時代のトレンドに沿っているからと言って良しとする気もありません。流行を消費するようなジャズの聴き方をする気もありません。それがコアなジャズファンってものでしょう。良くも悪くもこれまではジャズ評論家によってそういうジャズの聴き方が啓蒙されてきたのだと思います。私は正に由緒正しきジャズファンです(笑)? 流行りに左右されるのではなくストイックに自分のジャズを追及する人を愛します。

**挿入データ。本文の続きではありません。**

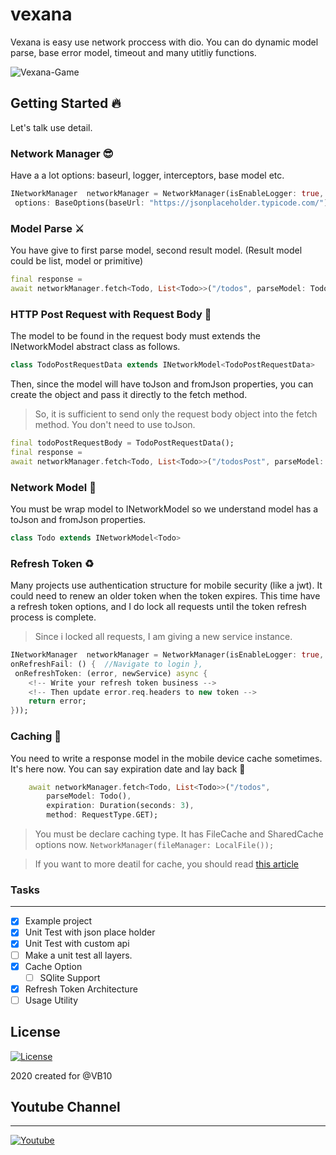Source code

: # vexana

Vexana is easy use network proccess with dio. You can do dynamic model parse, base error model, timeout and many utitliy functions.

![Vexana-Game](https://thumbs.gfycat.com/RightSoupyCrow-size_restricted.gif)

## Getting Started 🔥

Let's talk use detail.

### **Network Manager** 😎

Have a a lot options: baseurl, logger, interceptors, base model etc.

```dart
INetworkManager  networkManager = NetworkManager(isEnableLogger: true, errorModel: UserErrorModel(),
 options: BaseOptions(baseUrl: "https://jsonplaceholder.typicode.com/"));
```

### **Model Parse** ⚔️

You have give to first parse model, second result model. (Result model could be list, model or primitive)

```dart
final response =
await networkManager.fetch<Todo, List<Todo>>("/todos", parseModel: Todo(), method: RequestType.GET);
```
### **HTTP Post Request with Request Body** 🚀

The model to be found in the request body must extends the INetworkModel abstract class as follows.

```dart
class TodoPostRequestData extends INetworkModel<TodoPostRequestData>
```

Then, since the model will have toJson and fromJson properties, you can create the object and pass it directly to the fetch method.

> So, it is sufficient to send only the request body object into the fetch method. You don't need to use toJson.


```dart
final todoPostRequestBody = TodoPostRequestData();
final response =
await networkManager.fetch<Todo, List<Todo>>("/todosPost", parseModel: Todo(), method: RequestType.POST, data: todoPostRequestBody);
```

### **Network Model** 🛒

You must be wrap model to INetworkModel so we understand model has a toJson and fromJson properties.

```dart
class Todo extends INetworkModel<Todo>
```

### **Refresh Token** ♻️

Many projects use authentication structure for mobile security (like a jwt). It could need to renew an older token when the token expires. This time have a refresh token options, and I do lock all requests until the token refresh process is complete.

> Since i locked all requests, I am giving a new service instance.

```dart
INetworkManager  networkManager = NetworkManager(isEnableLogger: true, options: BaseOptions(baseUrl: "https://jsonplaceholder.typicode.com/",
onRefreshFail: () {  //Navigate to login },
 onRefreshToken: (error, newService) async {
    <!-- Write your refresh token business -->
    <!-- Then update error.req.headers to new token -->
    return error;
}));
```

### **Caching** 🧲

You need to write a response model in the mobile device cache sometimes. It's here now. You can say expiration date and lay back 🙏 

```dart
    await networkManager.fetch<Todo, List<Todo>>("/todos",
        parseModel: Todo(),
        expiration: Duration(seconds: 3),
        method: RequestType.GET);
```

> You must be declare caching type. It has FileCache and SharedCache options now. `NetworkManager(fileManager: LocalFile());`

> If you want to more deatil for cache, you should read [this article](https://medium.com/flutter-community/cache-manager-with-flutter-5a5db0d3a3e6)


### Tasks

---

- [x] Example project
- [x] Unit Test with json place holder
- [x] Unit Test with custom api
- [ ] Make a unit test all layers.
- [x] Cache Option
  - [ ] SQlite Support
- [x] Refresh Token Architecture
- [ ] Usage Utility

## License

[![License](https://img.shields.io/badge/license-MIT-blue.svg)](/LICENSE)

2020 created for @VB10

## Youtube Channel

---

[![Youtube](https://yt3.ggpht.com/a/AATXAJyul3hpzl86GIjF-EZxBzy6T62PJxpvzRwz9AbUOw=s288-c-k-c0xffffffff-no-rj-mo)](https://www.youtube.com/watch?v=UCdUaAKTLJrPZFStzEJnpQAg)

そしてそして、中山康樹さんが著書「ジャズ・ヒップホップ・マイルス」でジャズとヒップホップをつないでいる路線は、コマーシャリズムを排した路線でもあるということになりますよね。なるほど。音楽において”コマーシャリズムを排する≒批評性”という見方が出来るような気がしてきました。これまた面白い!
以上で戯言は終了。
最近はこういうめんどくさいことを言う人があまりいないので敢えて書きました。
もの分かりが良いジャズファンになる気は毛頭ございません。
古い考え方ですって、”フンッ、結構毛だらけ猫灰だらけ”です(笑)。
毎度のことですが書く(文章/言葉にする)と自分の頭の中が整理されます。
時には当初思っていたこととは違う結論に至ってしまうこともあります。
整理されるというか考えていることがよく分かるようになりますね。
面白いですよ!これが言葉にすることの重要性なのです。